**Excerpted data**
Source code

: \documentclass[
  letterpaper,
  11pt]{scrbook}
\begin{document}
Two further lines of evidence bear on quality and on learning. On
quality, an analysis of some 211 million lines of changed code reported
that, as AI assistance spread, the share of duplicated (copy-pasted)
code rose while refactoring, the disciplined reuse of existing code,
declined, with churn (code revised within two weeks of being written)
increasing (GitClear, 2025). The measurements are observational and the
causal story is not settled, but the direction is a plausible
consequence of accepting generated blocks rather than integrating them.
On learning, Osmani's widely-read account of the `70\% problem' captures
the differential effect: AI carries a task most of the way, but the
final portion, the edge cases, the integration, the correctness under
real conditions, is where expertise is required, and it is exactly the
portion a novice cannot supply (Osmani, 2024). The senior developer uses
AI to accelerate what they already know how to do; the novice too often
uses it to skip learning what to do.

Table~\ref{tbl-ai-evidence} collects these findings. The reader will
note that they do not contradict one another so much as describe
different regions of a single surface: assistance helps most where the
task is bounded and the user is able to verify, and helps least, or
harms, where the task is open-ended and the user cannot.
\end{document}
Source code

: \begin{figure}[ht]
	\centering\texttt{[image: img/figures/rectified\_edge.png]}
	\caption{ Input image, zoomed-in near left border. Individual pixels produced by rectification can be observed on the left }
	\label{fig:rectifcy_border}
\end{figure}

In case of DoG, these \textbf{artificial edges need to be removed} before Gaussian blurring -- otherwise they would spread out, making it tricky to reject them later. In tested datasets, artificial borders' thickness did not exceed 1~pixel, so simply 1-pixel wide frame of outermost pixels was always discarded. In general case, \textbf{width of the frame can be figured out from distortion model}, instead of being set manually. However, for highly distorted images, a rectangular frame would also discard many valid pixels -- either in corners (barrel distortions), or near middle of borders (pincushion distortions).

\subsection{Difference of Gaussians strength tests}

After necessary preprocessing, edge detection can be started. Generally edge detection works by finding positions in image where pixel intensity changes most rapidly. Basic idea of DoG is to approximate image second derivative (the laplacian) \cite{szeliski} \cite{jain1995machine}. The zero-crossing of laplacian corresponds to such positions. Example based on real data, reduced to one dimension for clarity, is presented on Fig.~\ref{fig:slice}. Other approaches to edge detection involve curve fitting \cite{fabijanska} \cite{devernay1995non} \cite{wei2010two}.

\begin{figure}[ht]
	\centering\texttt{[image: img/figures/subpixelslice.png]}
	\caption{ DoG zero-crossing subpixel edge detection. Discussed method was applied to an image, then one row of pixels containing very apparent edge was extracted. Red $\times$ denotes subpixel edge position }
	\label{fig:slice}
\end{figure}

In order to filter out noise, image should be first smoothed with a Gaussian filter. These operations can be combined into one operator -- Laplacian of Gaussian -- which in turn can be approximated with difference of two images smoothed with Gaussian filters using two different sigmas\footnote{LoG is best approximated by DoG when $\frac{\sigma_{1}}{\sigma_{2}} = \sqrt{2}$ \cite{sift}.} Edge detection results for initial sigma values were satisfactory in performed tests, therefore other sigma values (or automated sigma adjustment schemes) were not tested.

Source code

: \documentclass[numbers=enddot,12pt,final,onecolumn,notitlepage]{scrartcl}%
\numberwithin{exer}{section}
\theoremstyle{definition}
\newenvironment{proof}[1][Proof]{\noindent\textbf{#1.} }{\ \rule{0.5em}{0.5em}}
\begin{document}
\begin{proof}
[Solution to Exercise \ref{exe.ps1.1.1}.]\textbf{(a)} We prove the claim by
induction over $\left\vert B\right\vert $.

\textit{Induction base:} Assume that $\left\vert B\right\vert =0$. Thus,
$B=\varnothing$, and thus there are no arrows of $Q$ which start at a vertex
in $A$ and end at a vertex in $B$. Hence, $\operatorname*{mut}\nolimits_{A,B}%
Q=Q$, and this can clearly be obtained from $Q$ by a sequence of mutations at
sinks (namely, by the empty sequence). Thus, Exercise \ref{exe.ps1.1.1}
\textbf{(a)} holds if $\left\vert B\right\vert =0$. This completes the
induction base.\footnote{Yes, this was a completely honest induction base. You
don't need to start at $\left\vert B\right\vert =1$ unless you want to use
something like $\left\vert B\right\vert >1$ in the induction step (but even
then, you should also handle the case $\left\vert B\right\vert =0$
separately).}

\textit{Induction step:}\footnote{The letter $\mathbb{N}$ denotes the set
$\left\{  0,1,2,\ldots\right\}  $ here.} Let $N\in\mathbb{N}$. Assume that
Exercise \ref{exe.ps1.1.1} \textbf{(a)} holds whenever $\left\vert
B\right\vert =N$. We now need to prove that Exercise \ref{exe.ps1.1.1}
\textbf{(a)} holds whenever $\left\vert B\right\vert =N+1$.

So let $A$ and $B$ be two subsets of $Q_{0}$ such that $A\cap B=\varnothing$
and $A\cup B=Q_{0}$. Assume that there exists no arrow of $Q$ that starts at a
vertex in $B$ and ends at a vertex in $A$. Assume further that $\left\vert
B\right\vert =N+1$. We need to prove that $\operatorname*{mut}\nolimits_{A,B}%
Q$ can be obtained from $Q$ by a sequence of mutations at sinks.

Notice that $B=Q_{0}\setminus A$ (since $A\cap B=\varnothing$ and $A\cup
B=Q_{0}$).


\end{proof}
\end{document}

**Exercise**
A word-for-word copy of the data above is the goal, so set it all down again.

**Answer**
Source code

: \documentclass[
  letterpaper,
  11pt]{scrbook}
\begin{document}
Two further lines of evidence bear on quality and on learning. On
quality, an analysis of some 211 million lines of changed code reported
that, as AI assistance spread, the share of duplicated (copy-pasted)
code rose while refactoring, the disciplined reuse of existing code,
declined, with churn (code revised within two weeks of being written)
increasing (GitClear, 2025). The measurements are observational and the
causal story is not settled, but the direction is a plausible
consequence of accepting generated blocks rather than integrating them.
On learning, Osmani's widely-read account of the `70\% problem' captures
the differential effect: AI carries a task most of the way, but the
final portion, the edge cases, the integration, the correctness under
real conditions, is where expertise is required, and it is exactly the
portion a novice cannot supply (Osmani, 2024). The senior developer uses
AI to accelerate what they already know how to do; the novice too often
uses it to skip learning what to do.

Table~\ref{tbl-ai-evidence} collects these findings. The reader will
note that they do not contradict one another so much as describe
different regions of a single surface: assistance helps most where the
task is bounded and the user is able to verify, and helps least, or
harms, where the task is open-ended and the user cannot.
\end{document}
Source code

: \begin{figure}[ht]
	\centering\texttt{[image: img/figures/rectified\_edge.png]}
	\caption{ Input image, zoomed-in near left border. Individual pixels produced by rectification can be observed on the left }
	\label{fig:rectifcy_border}
\end{figure}

In case of DoG, these \textbf{artificial edges need to be removed} before Gaussian blurring -- otherwise they would spread out, making it tricky to reject them later. In tested datasets, artificial borders' thickness did not exceed 1~pixel, so simply 1-pixel wide frame of outermost pixels was always discarded. In general case, \textbf{width of the frame can be figured out from distortion model}, instead of being set manually. However, for highly distorted images, a rectangular frame would also discard many valid pixels -- either in corners (barrel distortions), or near middle of borders (pincushion distortions).

\subsection{Difference of Gaussians strength tests}

After necessary preprocessing, edge detection can be started. Generally edge detection works by finding positions in image where pixel intensity changes most rapidly. Basic idea of DoG is to approximate image second derivative (the laplacian) \cite{szeliski} \cite{jain1995machine}. The zero-crossing of laplacian corresponds to such positions. Example based on real data, reduced to one dimension for clarity, is presented on Fig.~\ref{fig:slice}. Other approaches to edge detection involve curve fitting \cite{fabijanska} \cite{devernay1995non} \cite{wei2010two}.

\begin{figure}[ht]
	\centering\texttt{[image: img/figures/subpixelslice.png]}
	\caption{ DoG zero-crossing subpixel edge detection. Discussed method was applied to an image, then one row of pixels containing very apparent edge was extracted. Red $\times$ denotes subpixel edge position }
	\label{fig:slice}
\end{figure}

In order to filter out noise, image should be first smoothed with a Gaussian filter. These operations can be combined into one operator -- Laplacian of Gaussian -- which in turn can be approximated with difference of two images smoothed with Gaussian filters using two different sigmas\footnote{LoG is best approximated by DoG when $\frac{\sigma_{1}}{\sigma_{2}} = \sqrt{2}$ \cite{sift}.} Edge detection results for initial sigma values were satisfactory in performed tests, therefore other sigma values (or automated sigma adjustment schemes) were not tested.

Source code

: \documentclass[numbers=enddot,12pt,final,onecolumn,notitlepage]{scrartcl}%
\numberwithin{exer}{section}
\theoremstyle{definition}
\newenvironment{proof}[1][Proof]{\noindent\textbf{#1.} }{\ \rule{0.5em}{0.5em}}
\begin{document}
\begin{proof}
[Solution to Exercise \ref{exe.ps1.1.1}.]\textbf{(a)} We prove the claim by
induction over $\left\vert B\right\vert $.

\textit{Induction base:} Assume that $\left\vert B\right\vert =0$. Thus,
$B=\varnothing$, and thus there are no arrows of $Q$ which start at a vertex
in $A$ and end at a vertex in $B$. Hence, $\operatorname*{mut}\nolimits_{A,B}%
Q=Q$, and this can clearly be obtained from $Q$ by a sequence of mutations at
sinks (namely, by the empty sequence). Thus, Exercise \ref{exe.ps1.1.1}
\textbf{(a)} holds if $\left\vert B\right\vert =0$. This completes the
induction base.\footnote{Yes, this was a completely honest induction base. You
don't need to start at $\left\vert B\right\vert =1$ unless you want to use
something like $\left\vert B\right\vert >1$ in the induction step (but even
then, you should also handle the case $\left\vert B\right\vert =0$
separately).}

\textit{Induction step:}\footnote{The letter $\mathbb{N}$ denotes the set
$\left\{  0,1,2,\ldots\right\}  $ here.} Let $N\in\mathbb{N}$. Assume that
Exercise \ref{exe.ps1.1.1} \textbf{(a)} holds whenever $\left\vert
B\right\vert =N$. We now need to prove that Exercise \ref{exe.ps1.1.1}
\textbf{(a)} holds whenever $\left\vert B\right\vert =N+1$.

So let $A$ and $B$ be two subsets of $Q_{0}$ such that $A\cap B=\varnothing$
and $A\cup B=Q_{0}$. Assume that there exists no arrow of $Q$ that starts at a
vertex in $B$ and ends at a vertex in $A$. Assume further that $\left\vert
B\right\vert =N+1$. We need to prove that $\operatorname*{mut}\nolimits_{A,B}%
Q$ can be obtained from $Q$ by a sequence of mutations at sinks.

Notice that $B=Q_{0}\setminus A$ (since $A\cap B=\varnothing$ and $A\cup
B=Q_{0}$).


\end{proof}
\end{document}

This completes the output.